(Dataset records)
..............................

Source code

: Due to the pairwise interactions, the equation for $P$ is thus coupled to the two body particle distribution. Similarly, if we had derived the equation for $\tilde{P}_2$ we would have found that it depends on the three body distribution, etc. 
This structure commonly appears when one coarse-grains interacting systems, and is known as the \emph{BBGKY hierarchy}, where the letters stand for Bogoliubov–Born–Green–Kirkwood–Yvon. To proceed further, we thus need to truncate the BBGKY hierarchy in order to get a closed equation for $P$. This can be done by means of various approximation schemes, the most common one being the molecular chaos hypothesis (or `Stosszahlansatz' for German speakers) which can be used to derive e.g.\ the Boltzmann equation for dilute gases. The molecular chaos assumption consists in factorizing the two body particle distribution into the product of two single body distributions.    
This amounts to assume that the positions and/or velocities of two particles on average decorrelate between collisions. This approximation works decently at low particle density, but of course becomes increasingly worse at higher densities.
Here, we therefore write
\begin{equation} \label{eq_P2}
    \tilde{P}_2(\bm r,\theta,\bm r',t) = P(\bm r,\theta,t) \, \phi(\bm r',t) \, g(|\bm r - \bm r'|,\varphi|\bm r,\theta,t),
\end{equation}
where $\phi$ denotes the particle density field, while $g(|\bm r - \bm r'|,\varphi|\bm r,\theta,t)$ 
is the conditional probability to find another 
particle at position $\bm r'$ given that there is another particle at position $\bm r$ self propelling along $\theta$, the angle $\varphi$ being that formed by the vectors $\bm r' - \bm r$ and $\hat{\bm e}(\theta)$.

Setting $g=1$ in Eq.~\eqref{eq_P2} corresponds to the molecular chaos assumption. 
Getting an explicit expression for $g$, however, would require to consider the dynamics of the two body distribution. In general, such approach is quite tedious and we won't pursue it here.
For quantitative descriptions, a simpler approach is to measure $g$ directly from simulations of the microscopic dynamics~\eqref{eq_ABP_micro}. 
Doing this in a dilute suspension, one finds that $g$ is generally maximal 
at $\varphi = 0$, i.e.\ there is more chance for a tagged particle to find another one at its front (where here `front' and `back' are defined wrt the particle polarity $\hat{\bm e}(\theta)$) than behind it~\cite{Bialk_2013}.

..............................

• _What to do_
Show each line of the data that contains the string "dynamics".

• _Solved problem_
Getting an explicit expression for $g$, however, would require to consider the dynamics of the two body distribution. In general, such approach is quite tedious and we won't pursue it here.
For quantitative descriptions, a simpler approach is to measure $g$ directly from simulations of the microscopic dynamics~\eqref{eq_ABP_micro}. 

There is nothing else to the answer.